WHAT IS EXPECTED: Repeat nothing but the lines below running from the one containing "2.4761549749649243 × 10^286 |" to the one containing "1.2096317833848037 × 10^289 |". Keep both end lines.

Collected data
⟨

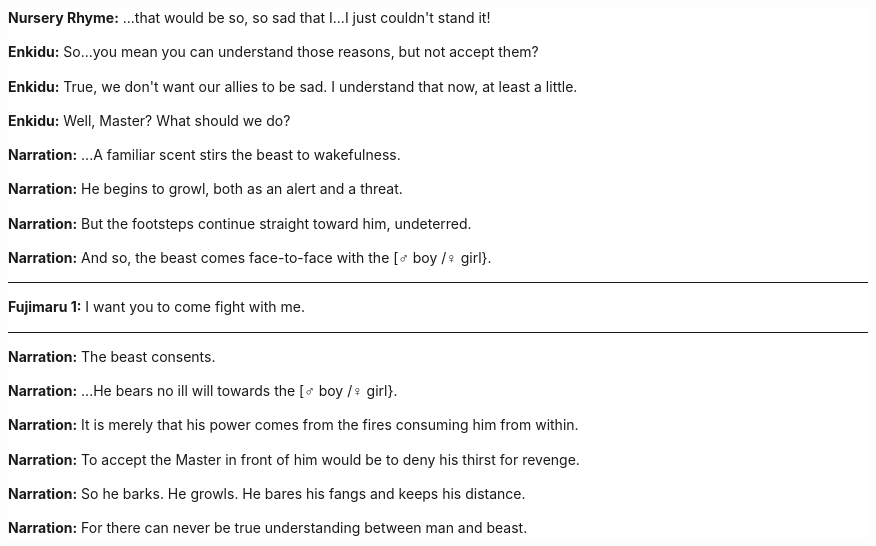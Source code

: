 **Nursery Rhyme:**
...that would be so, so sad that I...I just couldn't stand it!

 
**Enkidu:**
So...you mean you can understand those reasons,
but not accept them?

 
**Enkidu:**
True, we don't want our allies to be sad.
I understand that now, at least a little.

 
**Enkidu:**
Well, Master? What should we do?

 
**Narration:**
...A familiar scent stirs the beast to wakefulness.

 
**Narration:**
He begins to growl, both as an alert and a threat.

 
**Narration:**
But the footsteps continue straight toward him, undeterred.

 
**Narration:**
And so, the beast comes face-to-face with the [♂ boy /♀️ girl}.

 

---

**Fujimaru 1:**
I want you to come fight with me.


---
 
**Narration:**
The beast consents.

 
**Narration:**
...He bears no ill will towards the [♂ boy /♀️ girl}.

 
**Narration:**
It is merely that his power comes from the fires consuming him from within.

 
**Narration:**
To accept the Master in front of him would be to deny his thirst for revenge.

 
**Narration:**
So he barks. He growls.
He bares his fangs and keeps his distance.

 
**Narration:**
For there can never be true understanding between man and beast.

⟩
⟨

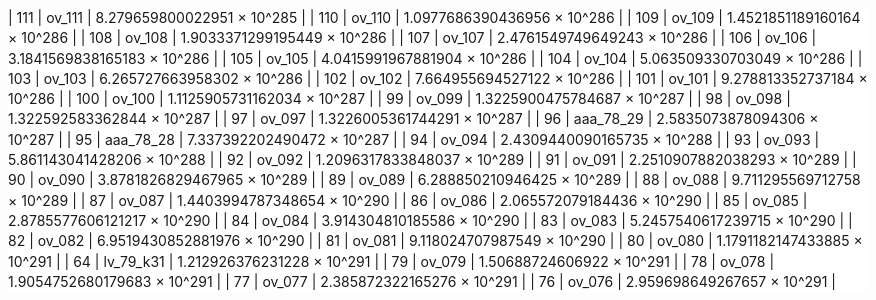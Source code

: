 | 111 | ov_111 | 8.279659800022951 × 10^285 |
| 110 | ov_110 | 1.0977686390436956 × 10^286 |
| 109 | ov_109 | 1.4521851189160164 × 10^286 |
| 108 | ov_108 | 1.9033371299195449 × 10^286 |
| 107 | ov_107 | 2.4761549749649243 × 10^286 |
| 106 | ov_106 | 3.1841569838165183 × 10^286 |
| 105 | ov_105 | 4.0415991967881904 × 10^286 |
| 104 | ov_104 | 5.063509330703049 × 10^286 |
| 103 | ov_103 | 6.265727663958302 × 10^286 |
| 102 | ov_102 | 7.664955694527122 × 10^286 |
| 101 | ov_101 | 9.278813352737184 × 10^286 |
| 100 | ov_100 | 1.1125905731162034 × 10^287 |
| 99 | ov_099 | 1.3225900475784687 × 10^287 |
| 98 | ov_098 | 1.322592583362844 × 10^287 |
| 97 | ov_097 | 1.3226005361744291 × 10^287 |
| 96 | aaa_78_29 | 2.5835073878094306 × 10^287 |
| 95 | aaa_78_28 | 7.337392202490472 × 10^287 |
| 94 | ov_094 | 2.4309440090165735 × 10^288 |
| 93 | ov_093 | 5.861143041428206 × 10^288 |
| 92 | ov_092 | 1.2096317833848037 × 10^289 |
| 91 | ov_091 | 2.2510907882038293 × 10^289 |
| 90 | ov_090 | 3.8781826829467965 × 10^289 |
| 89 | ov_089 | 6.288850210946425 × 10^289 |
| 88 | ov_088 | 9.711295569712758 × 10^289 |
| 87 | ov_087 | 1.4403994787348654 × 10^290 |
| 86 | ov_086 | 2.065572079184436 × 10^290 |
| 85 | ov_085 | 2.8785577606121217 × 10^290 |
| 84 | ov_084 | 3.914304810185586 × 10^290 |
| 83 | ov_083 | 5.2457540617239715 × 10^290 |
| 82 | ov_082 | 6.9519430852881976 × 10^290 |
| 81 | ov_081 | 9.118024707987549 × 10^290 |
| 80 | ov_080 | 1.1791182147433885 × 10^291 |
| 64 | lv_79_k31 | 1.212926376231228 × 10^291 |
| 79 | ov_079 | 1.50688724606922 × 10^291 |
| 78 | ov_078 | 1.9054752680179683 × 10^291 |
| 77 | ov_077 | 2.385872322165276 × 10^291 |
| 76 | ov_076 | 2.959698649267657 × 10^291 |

⟩

REPLY:
| 107 | ov_107 | 2.4761549749649243 × 10^286 |
| 106 | ov_106 | 3.1841569838165183 × 10^286 |
| 105 | ov_105 | 4.0415991967881904 × 10^286 |
| 104 | ov_104 | 5.063509330703049 × 10^286 |
| 103 | ov_103 | 6.265727663958302 × 10^286 |
| 102 | ov_102 | 7.664955694527122 × 10^286 |
| 101 | ov_101 | 9.278813352737184 × 10^286 |
| 100 | ov_100 | 1.1125905731162034 × 10^287 |
| 99 | ov_099 | 1.3225900475784687 × 10^287 |
| 98 | ov_098 | 1.322592583362844 × 10^287 |
| 97 | ov_097 | 1.3226005361744291 × 10^287 |
| 96 | aaa_78_29 | 2.5835073878094306 × 10^287 |
| 95 | aaa_78_28 | 7.337392202490472 × 10^287 |
| 94 | ov_094 | 2.4309440090165735 × 10^288 |
| 93 | ov_093 | 5.861143041428206 × 10^288 |
| 92 | ov_092 | 1.2096317833848037 × 10^289 |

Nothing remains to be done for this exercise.